**The task:** Both the line containing "un-stake your funds." and the line containing "a hardware wallet." belong to the span. Output exactly that span from the listing below, and nothing outside it.

***

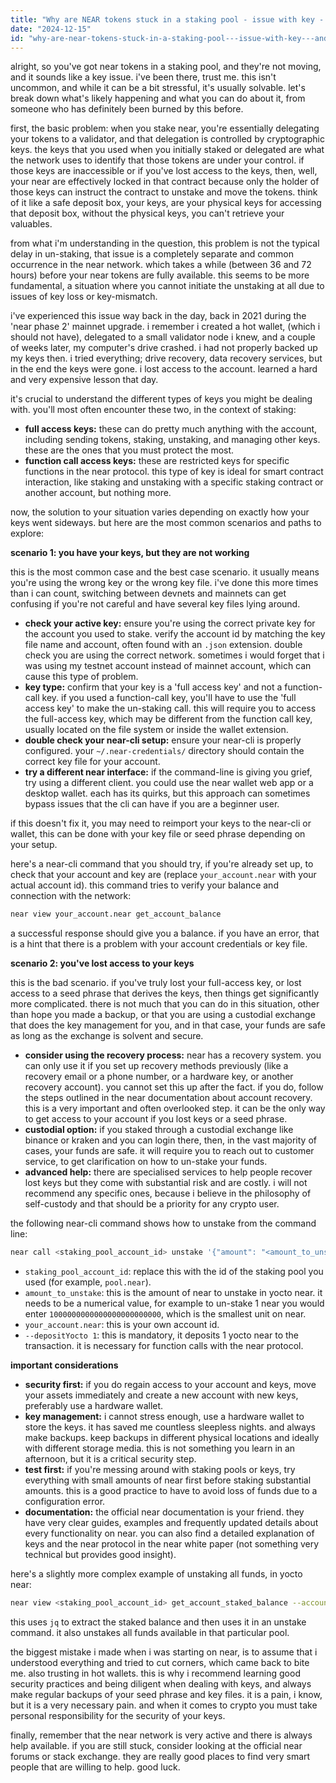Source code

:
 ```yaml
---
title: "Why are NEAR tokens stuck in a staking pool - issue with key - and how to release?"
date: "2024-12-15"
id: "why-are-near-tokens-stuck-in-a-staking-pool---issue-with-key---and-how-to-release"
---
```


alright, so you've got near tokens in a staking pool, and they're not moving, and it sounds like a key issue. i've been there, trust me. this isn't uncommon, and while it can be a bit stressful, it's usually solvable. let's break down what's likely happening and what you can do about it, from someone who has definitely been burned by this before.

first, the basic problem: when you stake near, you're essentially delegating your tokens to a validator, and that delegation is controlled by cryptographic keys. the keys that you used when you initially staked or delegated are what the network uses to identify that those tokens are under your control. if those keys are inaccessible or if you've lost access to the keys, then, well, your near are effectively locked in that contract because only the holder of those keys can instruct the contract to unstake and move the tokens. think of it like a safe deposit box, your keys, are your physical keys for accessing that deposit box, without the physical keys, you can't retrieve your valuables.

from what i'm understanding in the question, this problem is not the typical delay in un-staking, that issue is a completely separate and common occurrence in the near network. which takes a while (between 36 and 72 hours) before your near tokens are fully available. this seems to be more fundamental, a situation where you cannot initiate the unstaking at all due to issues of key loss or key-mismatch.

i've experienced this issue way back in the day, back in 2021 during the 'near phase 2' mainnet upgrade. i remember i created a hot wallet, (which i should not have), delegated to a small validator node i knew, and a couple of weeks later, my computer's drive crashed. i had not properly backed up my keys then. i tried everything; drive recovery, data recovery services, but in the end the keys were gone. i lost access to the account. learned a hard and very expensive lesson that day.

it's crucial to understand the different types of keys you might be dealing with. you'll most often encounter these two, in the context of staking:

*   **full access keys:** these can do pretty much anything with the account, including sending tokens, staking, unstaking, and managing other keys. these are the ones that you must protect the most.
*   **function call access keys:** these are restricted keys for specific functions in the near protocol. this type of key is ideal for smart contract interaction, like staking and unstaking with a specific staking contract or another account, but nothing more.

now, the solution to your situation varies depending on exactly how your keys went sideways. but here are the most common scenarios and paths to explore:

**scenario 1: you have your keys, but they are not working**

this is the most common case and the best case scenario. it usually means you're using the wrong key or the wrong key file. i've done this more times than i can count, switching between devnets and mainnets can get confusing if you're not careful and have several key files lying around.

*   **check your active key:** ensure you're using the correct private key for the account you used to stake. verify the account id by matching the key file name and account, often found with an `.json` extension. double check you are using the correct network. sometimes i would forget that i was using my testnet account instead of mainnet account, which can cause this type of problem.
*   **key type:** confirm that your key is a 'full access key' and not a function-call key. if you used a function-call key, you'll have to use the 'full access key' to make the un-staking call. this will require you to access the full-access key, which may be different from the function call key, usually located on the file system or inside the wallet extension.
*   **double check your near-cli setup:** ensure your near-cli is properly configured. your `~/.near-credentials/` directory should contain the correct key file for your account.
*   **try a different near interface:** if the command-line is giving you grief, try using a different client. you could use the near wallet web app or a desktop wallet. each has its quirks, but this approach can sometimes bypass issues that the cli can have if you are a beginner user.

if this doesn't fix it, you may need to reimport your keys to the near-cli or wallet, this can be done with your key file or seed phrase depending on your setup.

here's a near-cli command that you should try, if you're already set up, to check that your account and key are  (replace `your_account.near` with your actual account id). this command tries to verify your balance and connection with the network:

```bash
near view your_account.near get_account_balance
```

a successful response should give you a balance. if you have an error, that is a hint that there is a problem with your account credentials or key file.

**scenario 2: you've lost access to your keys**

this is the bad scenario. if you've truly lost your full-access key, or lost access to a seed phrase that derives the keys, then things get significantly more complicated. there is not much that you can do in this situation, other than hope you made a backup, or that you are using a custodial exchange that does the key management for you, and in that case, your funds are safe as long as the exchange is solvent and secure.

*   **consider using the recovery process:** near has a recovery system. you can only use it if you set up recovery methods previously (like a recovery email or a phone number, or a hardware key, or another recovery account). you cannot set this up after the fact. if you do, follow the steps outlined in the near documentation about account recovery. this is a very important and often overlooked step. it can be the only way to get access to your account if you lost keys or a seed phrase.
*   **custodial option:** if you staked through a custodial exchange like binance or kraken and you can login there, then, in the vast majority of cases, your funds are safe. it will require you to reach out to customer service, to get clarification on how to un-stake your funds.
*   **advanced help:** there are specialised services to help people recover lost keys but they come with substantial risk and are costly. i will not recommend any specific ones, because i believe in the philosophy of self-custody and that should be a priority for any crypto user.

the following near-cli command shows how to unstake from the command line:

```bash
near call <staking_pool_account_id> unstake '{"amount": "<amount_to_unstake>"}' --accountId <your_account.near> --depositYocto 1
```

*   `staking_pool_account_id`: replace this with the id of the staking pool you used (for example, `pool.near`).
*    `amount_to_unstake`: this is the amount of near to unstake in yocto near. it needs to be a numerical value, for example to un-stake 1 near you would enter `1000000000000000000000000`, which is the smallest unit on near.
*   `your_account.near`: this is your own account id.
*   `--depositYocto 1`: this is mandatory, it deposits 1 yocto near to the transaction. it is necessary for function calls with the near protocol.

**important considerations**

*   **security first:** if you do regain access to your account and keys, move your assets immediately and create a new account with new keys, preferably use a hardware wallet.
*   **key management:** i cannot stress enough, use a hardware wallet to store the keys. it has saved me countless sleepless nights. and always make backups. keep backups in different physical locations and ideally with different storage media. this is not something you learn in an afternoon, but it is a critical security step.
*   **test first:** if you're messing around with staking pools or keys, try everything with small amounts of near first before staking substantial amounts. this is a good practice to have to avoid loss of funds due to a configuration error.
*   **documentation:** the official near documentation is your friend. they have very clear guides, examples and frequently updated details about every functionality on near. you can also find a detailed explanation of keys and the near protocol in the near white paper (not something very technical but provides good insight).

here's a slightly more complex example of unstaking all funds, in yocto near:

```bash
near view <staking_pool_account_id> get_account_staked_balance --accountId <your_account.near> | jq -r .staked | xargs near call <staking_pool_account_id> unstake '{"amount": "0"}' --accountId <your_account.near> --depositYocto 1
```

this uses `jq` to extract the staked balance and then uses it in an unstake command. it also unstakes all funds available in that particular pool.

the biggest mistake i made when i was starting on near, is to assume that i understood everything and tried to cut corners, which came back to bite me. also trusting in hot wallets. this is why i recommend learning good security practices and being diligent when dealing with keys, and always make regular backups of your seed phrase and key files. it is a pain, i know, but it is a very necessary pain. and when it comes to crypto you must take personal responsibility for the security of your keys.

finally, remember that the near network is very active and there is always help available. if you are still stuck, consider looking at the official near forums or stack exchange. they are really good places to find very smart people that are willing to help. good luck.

***

**The answer:**
*   **custodial option:** if you staked through a custodial exchange like binance or kraken and you can login there, then, in the vast majority of cases, your funds are safe. it will require you to reach out to customer service, to get clarification on how to un-stake your funds.
*   **advanced help:** there are specialised services to help people recover lost keys but they come with substantial risk and are costly. i will not recommend any specific ones, because i believe in the philosophy of self-custody and that should be a priority for any crypto user.

the following near-cli command shows how to unstake from the command line:

```bash
near call <staking_pool_account_id> unstake '{"amount": "<amount_to_unstake>"}' --accountId <your_account.near> --depositYocto 1
```

*   `staking_pool_account_id`: replace this with the id of the staking pool you used (for example, `pool.near`).
*    `amount_to_unstake`: this is the amount of near to unstake in yocto near. it needs to be a numerical value, for example to un-stake 1 near you would enter `1000000000000000000000000`, which is the smallest unit on near.
*   `your_account.near`: this is your own account id.
*   `--depositYocto 1`: this is mandatory, it deposits 1 yocto near to the transaction. it is necessary for function calls with the near protocol.

**important considerations**

*   **security first:** if you do regain access to your account and keys, move your assets immediately and create a new account with new keys, preferably use a hardware wallet.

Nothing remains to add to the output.